Selama periode ini Erikson menjadi tertarik akan pengaruh masyarakat dan kultur terhadap perkembangan anak. Ia belajar dari kelompok anak-anak Amerika asli untuk membantu merumuskan teori-teorinya. Berdasarkan studinya ini, membuka peluang baginya untuk menghubungkan pertumbuhan kepribadian yang berkenaan dengan orangtua dan nilai kemasyarakatan. Keinginannya untuk meneliti perkembangan hidup manusia berdasarkan pada pengalamannya ketika di sekolah. Saat itu anak-anak lain menyebutnya Nordic karena ia tinggi, pirang, dan bermata biru.

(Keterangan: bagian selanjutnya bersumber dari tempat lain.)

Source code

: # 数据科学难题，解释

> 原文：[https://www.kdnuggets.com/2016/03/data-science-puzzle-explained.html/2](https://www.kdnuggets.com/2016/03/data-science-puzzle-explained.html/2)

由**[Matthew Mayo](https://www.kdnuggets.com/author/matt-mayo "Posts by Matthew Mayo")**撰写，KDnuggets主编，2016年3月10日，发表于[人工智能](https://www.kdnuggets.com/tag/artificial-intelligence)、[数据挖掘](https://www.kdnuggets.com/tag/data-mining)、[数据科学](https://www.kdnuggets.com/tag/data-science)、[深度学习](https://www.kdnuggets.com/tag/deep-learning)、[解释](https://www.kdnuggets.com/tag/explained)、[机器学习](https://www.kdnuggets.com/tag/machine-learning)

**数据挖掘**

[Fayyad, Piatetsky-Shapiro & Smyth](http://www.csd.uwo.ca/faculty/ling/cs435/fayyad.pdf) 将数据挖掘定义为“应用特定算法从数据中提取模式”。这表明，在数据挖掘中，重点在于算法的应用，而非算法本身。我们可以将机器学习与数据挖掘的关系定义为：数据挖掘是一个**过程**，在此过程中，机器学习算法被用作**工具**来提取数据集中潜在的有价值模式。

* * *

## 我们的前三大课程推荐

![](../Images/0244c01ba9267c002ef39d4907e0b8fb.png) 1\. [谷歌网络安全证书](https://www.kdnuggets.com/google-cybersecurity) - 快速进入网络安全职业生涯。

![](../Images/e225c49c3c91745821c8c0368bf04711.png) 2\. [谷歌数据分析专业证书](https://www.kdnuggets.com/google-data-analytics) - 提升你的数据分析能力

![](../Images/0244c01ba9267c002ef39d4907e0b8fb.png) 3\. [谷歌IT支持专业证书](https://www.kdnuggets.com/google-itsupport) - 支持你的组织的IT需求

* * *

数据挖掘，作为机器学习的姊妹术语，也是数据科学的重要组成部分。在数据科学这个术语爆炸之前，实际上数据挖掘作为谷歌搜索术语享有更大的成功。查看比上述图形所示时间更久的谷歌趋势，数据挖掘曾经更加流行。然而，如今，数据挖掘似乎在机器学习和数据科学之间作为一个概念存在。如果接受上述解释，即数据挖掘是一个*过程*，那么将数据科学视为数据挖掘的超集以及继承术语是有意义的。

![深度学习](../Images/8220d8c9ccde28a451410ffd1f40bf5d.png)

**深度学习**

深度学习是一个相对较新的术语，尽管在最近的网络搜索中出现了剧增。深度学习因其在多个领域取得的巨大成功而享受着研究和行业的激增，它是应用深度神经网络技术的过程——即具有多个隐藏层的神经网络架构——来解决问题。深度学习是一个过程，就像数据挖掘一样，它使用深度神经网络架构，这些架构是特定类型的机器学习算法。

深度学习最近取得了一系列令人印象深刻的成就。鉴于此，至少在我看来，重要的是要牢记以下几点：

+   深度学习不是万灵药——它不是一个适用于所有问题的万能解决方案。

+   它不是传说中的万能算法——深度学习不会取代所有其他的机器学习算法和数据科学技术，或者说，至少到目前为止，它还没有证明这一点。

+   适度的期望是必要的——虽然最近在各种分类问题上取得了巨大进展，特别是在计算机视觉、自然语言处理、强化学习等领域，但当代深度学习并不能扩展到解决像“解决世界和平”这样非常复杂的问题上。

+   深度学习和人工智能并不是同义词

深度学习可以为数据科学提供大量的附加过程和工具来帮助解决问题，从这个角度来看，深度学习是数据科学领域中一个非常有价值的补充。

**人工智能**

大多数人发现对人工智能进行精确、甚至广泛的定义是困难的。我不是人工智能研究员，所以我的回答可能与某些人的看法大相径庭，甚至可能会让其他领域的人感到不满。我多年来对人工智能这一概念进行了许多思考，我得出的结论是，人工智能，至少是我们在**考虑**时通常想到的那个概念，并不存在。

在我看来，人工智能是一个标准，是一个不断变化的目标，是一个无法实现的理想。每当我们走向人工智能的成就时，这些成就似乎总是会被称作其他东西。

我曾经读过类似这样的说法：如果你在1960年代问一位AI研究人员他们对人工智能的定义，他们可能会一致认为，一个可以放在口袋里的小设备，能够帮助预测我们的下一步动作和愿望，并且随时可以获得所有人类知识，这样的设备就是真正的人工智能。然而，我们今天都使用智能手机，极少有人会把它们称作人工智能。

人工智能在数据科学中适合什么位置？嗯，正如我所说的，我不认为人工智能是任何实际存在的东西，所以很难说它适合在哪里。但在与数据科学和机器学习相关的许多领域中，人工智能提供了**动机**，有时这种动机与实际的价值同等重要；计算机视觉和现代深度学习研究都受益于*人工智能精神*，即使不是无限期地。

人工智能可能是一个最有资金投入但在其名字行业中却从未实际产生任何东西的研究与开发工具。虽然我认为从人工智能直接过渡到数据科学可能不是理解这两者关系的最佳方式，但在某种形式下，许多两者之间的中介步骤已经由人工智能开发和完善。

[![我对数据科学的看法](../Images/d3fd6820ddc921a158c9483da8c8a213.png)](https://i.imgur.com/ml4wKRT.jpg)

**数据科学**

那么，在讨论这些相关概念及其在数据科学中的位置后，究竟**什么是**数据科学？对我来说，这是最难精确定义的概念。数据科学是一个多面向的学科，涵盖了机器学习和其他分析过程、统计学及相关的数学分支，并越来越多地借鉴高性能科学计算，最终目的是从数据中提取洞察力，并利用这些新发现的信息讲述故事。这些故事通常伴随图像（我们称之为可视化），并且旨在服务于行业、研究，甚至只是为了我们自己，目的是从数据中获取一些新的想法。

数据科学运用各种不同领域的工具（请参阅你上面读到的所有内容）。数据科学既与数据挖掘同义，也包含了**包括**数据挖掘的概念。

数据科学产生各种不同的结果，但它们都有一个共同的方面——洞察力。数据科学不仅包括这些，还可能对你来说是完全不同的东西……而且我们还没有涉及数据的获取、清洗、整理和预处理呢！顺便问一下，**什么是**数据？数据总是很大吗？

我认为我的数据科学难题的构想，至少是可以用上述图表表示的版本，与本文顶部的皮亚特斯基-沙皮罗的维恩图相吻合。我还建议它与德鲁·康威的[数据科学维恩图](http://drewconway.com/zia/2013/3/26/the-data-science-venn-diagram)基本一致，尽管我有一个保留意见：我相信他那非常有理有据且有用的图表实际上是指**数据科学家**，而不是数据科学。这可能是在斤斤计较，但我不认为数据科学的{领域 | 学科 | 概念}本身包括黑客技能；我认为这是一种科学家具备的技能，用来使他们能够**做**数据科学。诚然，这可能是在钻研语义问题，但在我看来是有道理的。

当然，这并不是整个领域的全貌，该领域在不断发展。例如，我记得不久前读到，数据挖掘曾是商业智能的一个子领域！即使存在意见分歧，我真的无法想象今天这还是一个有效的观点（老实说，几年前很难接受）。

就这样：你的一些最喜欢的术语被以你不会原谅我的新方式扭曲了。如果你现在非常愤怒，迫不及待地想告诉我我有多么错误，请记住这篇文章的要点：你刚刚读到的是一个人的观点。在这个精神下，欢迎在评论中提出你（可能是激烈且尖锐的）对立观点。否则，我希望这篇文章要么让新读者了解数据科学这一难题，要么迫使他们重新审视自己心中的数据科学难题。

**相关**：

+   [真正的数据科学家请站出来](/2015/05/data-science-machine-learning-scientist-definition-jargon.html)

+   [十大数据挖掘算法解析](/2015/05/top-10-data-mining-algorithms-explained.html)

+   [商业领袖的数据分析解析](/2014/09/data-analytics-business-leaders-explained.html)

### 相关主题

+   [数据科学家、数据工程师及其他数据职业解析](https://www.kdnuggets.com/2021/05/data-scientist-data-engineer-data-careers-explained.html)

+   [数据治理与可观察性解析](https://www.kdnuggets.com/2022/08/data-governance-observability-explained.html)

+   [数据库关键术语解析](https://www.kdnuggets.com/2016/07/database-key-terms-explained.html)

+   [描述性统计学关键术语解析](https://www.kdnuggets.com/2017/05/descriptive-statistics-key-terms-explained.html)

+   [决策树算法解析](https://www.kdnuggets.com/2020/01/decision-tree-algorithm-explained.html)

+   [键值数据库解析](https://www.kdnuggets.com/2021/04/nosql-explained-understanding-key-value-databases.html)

Di sekolah grammar ia ditolak karena berlatar belakang Yahudi.
Buku pertamanya adalah Childhood dan Society (1950), yang menjadi salah satu buku klasik di dalam bidang ini. Saat ia melanjut pekerjaan klinisnya dengan anak-anak muda, Erikson mengembangkan konsep krisis perasaan dan identitas sebagai suatu konflik yang tak bisa diacuhkan pada masa remaja. Buku-buku karyanya antara lain yaitu: Young Man Luther (1958), Insight and Responsibility (1964), Identity (1968), Gandhi's Truth (1969): yang menang pada Pulitzer Prize and a National Book Award dan Vital Involvement in Old Age (1986).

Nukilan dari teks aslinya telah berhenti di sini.